**Exercise:** Search each line below for "Perception", then return the lines where it appears.

**Dataset records:**

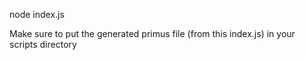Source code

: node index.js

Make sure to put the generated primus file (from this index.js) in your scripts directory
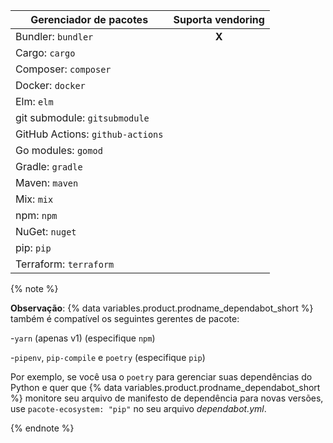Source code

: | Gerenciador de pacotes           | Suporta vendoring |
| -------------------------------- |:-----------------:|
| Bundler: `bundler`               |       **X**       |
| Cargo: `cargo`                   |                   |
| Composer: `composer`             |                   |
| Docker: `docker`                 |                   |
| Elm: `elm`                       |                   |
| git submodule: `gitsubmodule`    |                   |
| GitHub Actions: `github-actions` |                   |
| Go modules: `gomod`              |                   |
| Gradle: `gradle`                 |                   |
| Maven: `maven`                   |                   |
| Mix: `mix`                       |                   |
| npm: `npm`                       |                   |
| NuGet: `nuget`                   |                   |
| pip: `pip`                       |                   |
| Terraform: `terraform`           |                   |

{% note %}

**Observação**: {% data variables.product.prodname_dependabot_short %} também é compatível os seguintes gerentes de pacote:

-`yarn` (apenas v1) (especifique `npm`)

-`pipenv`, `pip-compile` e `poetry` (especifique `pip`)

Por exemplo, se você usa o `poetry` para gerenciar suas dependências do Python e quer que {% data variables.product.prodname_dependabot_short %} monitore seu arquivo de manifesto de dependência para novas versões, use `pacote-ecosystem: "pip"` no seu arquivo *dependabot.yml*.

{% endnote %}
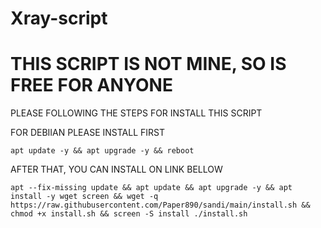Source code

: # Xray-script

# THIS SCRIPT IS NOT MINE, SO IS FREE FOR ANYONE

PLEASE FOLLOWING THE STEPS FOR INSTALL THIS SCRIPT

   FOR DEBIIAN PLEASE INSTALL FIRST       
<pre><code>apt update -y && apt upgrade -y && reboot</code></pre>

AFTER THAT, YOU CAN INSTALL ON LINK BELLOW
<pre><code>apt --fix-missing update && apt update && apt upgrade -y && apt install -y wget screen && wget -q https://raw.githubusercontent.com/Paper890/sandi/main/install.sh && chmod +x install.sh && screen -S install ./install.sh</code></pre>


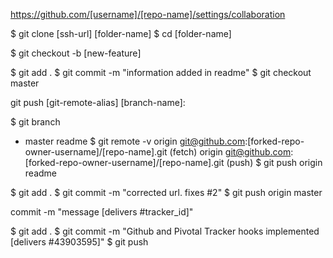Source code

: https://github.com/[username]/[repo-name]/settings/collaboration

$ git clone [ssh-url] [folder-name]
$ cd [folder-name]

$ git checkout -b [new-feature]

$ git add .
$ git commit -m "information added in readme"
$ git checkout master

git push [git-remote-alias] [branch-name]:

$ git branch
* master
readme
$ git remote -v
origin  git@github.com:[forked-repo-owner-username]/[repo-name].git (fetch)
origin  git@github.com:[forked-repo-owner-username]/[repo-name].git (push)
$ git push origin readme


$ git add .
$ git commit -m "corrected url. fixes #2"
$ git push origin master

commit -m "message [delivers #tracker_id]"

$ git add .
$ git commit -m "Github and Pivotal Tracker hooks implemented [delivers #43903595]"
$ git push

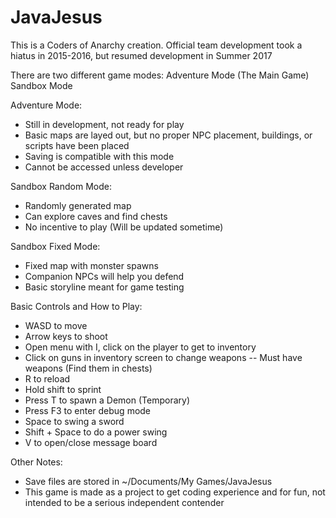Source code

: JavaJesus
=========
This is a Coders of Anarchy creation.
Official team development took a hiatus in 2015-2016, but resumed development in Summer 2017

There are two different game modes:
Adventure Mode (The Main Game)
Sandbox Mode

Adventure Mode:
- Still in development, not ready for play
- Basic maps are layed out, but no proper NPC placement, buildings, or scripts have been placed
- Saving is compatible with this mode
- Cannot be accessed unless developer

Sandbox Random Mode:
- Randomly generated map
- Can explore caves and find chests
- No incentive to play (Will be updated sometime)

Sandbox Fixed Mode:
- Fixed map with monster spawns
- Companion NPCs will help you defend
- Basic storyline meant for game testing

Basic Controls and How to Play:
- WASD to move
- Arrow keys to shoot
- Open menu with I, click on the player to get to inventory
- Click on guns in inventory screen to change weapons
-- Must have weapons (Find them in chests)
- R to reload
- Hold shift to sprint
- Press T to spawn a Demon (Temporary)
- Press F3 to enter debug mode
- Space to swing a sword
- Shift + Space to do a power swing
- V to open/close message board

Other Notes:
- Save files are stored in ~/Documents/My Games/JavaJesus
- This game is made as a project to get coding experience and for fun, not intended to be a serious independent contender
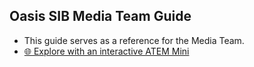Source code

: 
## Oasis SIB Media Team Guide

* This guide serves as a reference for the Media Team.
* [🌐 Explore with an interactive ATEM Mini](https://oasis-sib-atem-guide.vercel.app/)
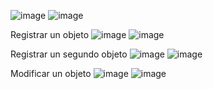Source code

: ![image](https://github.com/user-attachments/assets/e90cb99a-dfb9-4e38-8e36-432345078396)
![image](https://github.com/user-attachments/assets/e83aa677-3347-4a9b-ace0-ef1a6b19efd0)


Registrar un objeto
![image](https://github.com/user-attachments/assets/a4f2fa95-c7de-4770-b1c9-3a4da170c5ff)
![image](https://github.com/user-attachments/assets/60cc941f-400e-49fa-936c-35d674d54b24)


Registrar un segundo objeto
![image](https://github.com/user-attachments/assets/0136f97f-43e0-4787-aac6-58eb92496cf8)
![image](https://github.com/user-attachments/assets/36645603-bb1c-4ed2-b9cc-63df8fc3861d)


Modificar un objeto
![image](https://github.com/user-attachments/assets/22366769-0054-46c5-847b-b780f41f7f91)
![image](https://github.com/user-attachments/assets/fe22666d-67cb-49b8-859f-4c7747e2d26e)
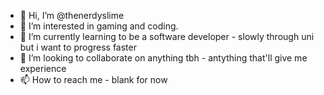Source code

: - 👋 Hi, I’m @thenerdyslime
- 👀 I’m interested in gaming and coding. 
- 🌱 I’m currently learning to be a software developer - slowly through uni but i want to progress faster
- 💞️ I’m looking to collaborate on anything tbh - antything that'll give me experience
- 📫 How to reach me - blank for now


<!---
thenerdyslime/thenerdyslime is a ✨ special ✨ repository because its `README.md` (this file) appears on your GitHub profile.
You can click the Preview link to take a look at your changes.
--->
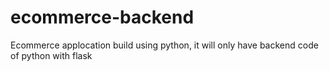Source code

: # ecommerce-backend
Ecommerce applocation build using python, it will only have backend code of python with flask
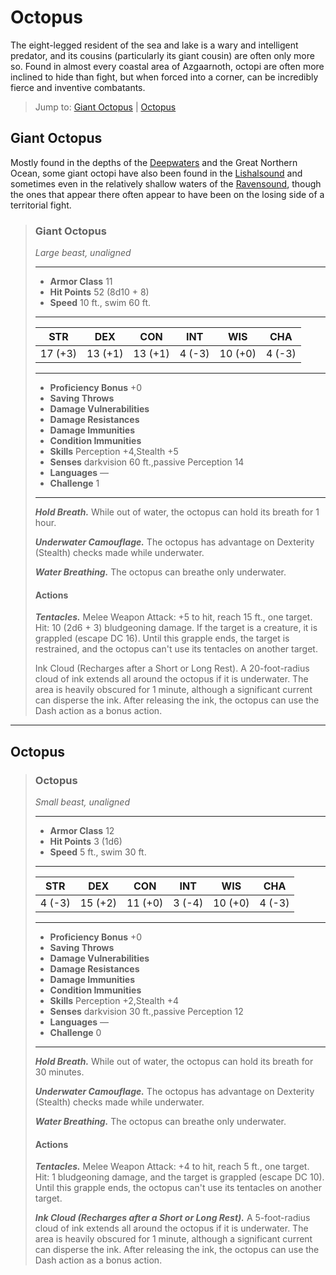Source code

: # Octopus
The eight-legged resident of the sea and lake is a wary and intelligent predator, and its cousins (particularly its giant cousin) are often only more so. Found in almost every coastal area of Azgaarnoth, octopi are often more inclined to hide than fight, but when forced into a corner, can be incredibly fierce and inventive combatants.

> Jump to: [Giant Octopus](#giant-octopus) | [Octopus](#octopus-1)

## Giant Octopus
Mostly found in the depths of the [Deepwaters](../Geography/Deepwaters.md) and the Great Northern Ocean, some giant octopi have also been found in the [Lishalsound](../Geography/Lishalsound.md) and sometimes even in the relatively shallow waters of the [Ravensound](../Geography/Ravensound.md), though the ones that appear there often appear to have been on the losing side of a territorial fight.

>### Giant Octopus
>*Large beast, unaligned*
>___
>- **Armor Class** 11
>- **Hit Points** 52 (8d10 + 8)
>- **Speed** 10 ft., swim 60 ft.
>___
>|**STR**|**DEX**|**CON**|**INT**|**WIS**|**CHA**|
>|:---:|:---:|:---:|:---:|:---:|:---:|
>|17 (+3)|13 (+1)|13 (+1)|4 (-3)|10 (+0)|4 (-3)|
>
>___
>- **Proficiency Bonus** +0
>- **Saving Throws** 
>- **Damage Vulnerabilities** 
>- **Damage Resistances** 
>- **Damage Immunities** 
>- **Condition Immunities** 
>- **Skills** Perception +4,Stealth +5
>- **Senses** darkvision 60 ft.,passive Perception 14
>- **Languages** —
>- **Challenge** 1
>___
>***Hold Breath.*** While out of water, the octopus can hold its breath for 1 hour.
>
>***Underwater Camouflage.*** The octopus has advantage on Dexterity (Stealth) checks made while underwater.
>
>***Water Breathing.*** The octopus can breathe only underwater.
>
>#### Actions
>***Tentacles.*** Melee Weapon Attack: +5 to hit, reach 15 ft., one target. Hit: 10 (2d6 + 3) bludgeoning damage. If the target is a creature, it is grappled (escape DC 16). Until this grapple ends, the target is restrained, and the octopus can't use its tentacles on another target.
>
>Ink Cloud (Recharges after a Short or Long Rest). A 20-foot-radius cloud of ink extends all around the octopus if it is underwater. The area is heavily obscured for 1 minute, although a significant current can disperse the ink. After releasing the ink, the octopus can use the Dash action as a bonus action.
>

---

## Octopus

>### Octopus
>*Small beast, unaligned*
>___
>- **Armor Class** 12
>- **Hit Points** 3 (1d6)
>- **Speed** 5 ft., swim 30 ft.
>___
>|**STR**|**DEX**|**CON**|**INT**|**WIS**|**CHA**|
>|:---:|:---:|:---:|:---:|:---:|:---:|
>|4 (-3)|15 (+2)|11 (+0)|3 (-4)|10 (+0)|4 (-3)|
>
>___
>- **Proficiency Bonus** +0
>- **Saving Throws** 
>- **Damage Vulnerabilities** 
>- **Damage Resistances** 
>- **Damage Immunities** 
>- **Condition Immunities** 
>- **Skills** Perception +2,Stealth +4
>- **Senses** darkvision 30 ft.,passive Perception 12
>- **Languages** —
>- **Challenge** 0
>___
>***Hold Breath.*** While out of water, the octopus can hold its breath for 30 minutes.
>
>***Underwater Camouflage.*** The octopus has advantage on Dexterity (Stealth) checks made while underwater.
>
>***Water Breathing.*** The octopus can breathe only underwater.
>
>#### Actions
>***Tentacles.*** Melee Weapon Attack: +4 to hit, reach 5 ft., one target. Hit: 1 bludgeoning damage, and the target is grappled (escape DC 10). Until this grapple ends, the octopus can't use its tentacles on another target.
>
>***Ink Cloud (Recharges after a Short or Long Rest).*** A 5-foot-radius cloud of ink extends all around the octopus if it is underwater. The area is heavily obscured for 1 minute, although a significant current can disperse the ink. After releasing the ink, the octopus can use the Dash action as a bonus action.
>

**Solution for this task:**
>- **Skills** Perception +4,Stealth +5
>- **Senses** darkvision 60 ft.,passive Perception 14
>- **Skills** Perception +2,Stealth +4
>- **Senses** darkvision 30 ft.,passive Perception 12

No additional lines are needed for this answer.